I just got a great question via email and having sent the answer off, thought you might like to hear it too.
The question was about how to get crisp edges when using stencils and did I have any tips?
My Answer:
I’ll make an assumption that you’re having a problem with the edges when you use paint with a stencil – that’s the most common medium that causes problems. My experience has been there are two things that may be at fault: the application tool being too wet and the stencil moving around.
First, the application tool. Paint is inherently wet and stenciling is an inherently dry art form – thus the smudgy edges. I’ve found that using a sponge applicator (either a cosmetic wedge or special purpose sponge brush) is a better way to apply paint. Brushes are difficult to get dry enough and often “push” the paint under the stencil edges.
The trick with using a sponge is to dip it into the paint and then dab most of it right back off until the sponge is barely damp with paint. Then gently tap it onto the area straight up and down. Of course, it may take more than one coat to get the color build-up you want, but the edges will be crisp and, personally, I like the look of the differences in coverage – it gives the work a more lively quality.
Second, the stencil itself. If the stencil moves while you’re painting, the edges will smear. If you’re working on a project that allows, go ahead and tape the edges of the stencil down with low-tack blue tape. That will keep everything in place for the duration of the project.
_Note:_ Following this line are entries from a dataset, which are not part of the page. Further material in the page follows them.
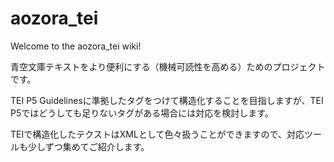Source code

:# aozora_tei

Welcome to the aozora_tei wiki!

青空文庫テキストをより便利にする（機械可読性を高める）ためのプロジェクトです。

TEI P5 Guidelinesに準拠したタグをつけて構造化することを目指しますが、TEI P5ではどうしても足りないタグがある場合には対応を検討します。

TEIで構造化したテクストはXMLとして色々扱うことができますので、対応ツールも少しずつ集めてご紹介します。

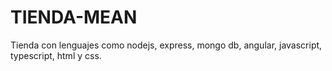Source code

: # TIENDA-MEAN
Tienda con lenguajes como nodejs, express, mongo db, angular, javascript, typescript, html y css.
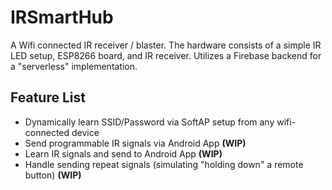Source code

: # IRSmartHub
A Wifi connected IR receiver / blaster. The hardware consists of a simple IR LED setup, ESP8266 board, and IR receiver. Utilizes a Firebase backend for a "serverless" implementation. 

## Feature List
- Dynamically learn SSID/Password via SoftAP setup from any wifi-connected device 
- Send programmable IR signals via Android App **(WIP)**
- Learn IR signals and send to Android App **(WIP)**
- Handle sending repeat signals (simulating "holding down" a remote button) **(WIP)**
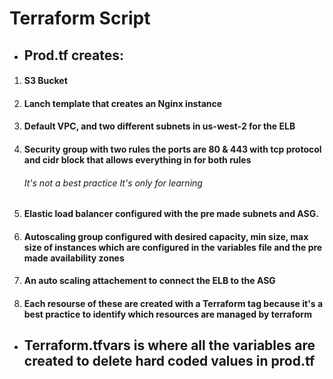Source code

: # Terraform Script 
* ## Prod.tf creates:
1. #### S3 Bucket 
2. #### Lanch template that creates an Nginx instance
3. #### Default VPC, and two different subnets in us-west-2 for the ELB
4. #### Security group with two rules the ports are 80 & 443 with tcp protocol and cidr block that allows everything in for both rules 
      ###### *It's not a best practice It's only for learning*
5. #### Elastic load balancer configured with the pre made subnets and ASG.
6. #### Autoscaling group configured with desired capacity, min size, max size of instances which are configured in the variables file and the pre made availability zones
7. #### An auto scaling attachement to connect the ELB to the ASG
8. #### Each resourse of these are created with a Terraform tag because it's a best practice to identify which resources are managed by terraform 
* ## Terraform.tfvars is where all the variables are created to delete hard coded values in prod.tf
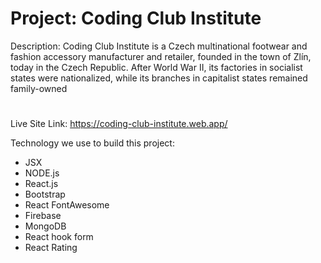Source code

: # Project: Coding Club Institute

Description: Coding Club Institute is a Czech multinational footwear and fashion accessory manufacturer and retailer, founded in the town of Zlín, today in the Czech Republic. After World War II, its factories in socialist states were nationalized, while its branches in capitalist states remained family-owned

#

Live Site Link: https://coding-club-institute.web.app/

Technology we use to build this project:

- JSX
- NODE.js
- React.js
- Bootstrap
- React FontAwesome
- Firebase
- MongoDB
- React hook form
- React Rating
But, if you’re like me and move that stencil around to get different angles, that won’t work. In that case, I hold the working area down firmly with one hand (up close to where I’m working) and apply paint with the other. One other tip with this is to gently twist your wrist as you lift the sponge so it doesn’t pull the stencil up with it. It takes a few times of practicing but it really does keep that stencil down so the edges stay secure. Finally, be sure to wait long enough before picking the stencil back up – it shouldn’t be long at all if the application was dry enough.
Now, this is just my experience and your results may vary – do you have something that’s worked for you?

Try out your stencil technique with these sturdy, US made stencils – in the shop and ready to ship!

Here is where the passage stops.